A better mum, a better writer, a better presenter, a better wife. I look around my Twitter feed and see a string of successful people. Surely I can’t be the ONLY person to occasionally get a pang of career envy or mother envy or just, sheer self-doubt, as I kick myself for not trying harder?
I’ve always been this way. As a kid at school, I’d get an A grade and instantly feel cross with myself that it wasn’t an A*. Or at university, I’d write a piece for the student newspaper or do a stint of work experience at a radio station and feel dissatisfied. It wasn’t enough that I’d done something more than my studies, I would scold myself for not being the one student in the year to be picked out for a job before they’d even graduated.
I don’t think being a woman helps. I constantly question if I’m being a good enough mum to my toddler, if I’m around enough, if I give her enough attention and arrange enough one-to-one activities for her.

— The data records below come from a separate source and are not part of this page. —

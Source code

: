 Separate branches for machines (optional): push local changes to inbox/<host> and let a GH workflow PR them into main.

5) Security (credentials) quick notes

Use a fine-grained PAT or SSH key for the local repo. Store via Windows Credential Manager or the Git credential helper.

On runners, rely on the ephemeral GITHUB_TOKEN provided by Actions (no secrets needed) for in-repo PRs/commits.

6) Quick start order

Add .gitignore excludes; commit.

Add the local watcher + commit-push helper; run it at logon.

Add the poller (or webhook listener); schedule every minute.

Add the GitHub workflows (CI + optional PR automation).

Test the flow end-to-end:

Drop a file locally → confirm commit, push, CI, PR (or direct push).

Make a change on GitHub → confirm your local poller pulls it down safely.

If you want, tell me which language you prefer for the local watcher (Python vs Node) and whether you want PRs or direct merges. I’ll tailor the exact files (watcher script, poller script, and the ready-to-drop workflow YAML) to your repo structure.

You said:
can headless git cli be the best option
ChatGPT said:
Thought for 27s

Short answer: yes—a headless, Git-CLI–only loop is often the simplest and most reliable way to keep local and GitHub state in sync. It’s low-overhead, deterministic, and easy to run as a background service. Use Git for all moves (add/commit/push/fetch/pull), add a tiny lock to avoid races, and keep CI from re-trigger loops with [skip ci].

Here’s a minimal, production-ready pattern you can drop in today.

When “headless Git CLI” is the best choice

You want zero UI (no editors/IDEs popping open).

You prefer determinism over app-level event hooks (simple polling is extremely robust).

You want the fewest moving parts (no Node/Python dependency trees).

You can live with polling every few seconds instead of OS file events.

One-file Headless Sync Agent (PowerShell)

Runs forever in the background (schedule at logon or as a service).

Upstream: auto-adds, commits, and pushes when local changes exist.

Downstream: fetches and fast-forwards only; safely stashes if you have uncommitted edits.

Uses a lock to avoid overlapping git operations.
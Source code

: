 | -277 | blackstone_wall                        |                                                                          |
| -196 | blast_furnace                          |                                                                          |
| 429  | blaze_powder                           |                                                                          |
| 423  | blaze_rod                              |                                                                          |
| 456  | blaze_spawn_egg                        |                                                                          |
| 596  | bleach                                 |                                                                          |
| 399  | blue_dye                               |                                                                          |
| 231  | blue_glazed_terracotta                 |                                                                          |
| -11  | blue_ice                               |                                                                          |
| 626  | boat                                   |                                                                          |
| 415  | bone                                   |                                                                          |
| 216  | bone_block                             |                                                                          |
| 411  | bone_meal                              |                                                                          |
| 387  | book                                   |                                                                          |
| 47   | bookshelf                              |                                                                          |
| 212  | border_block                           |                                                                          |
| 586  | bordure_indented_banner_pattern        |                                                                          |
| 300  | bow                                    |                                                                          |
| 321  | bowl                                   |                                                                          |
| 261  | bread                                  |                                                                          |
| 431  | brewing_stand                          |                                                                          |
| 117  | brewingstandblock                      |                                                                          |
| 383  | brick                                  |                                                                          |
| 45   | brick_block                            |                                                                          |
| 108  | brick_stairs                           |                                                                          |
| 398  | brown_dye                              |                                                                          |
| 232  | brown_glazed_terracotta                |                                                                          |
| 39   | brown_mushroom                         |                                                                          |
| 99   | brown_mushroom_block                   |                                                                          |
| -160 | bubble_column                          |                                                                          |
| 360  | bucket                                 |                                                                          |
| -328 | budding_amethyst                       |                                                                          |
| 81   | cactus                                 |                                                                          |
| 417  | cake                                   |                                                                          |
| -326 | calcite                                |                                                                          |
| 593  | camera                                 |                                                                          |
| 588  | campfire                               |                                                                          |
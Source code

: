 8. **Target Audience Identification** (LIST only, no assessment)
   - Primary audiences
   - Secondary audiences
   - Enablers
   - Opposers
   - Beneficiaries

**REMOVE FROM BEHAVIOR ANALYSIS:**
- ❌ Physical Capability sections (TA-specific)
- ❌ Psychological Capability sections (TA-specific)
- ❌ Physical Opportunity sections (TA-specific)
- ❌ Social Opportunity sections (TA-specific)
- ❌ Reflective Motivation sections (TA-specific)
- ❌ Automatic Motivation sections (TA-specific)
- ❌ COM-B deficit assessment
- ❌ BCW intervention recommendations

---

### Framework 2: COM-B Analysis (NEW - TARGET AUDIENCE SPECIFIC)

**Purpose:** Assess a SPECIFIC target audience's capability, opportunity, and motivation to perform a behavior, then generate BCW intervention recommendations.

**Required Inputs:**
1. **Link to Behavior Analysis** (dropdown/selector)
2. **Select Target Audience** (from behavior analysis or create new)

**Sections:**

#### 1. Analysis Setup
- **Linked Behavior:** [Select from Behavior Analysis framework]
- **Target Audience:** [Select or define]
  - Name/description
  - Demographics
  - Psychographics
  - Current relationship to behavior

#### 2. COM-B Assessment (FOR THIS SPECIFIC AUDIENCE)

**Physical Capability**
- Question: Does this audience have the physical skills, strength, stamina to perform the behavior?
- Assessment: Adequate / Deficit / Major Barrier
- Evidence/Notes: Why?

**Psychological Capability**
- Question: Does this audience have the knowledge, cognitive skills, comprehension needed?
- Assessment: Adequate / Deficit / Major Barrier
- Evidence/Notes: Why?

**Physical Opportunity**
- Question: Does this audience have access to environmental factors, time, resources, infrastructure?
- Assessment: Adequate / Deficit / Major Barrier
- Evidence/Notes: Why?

I battle with a constant pile of laundry and unmade beds and dusty carpets, cross with myself that I haven’t stayed up an extra hour to get it all done. I know my husband doesn’t worry about these things.
And that takes me back to the being good enough issue – I’m not a good enough homemaker (or whatever we call it in the UK). Basically, I’m rubbish at housework.
The share it all society that we now live in doesn’t help particularly. I live in a world of Facebook and Twitter, emails and text messages. Not a day passes when another person’s success, big news, exciting project or motherhood win isn’t posted in my face. We are connected with so many people, so much of the time, that simple maths concludes we will regularly witness these kinds of triumphs. This is positive – of course it is – but it’s also negative, if you’re having a bad day. On days like these it can make you feel like a bit of a failure if you don’t have big news of your own to shout about.
On this occasion, I’ve decided to take my mum’s advice. Like I said, she is wise. I’m going to remain ambitious in every area of my life, but I’m going to be pleased and satisfied with the small wins too. I don’t think we shout enough about the small wins – the ORDINARY stuff. I need to start feeling successful again.
So, my small win of the day: I made a pancake without it breaking up into a mound of rubbery gunge. Granted, not IMMEDIATELY…
What’s your ordinary win of the day? And do you ever feel like you’re not good enough? I know I can’t be the only one…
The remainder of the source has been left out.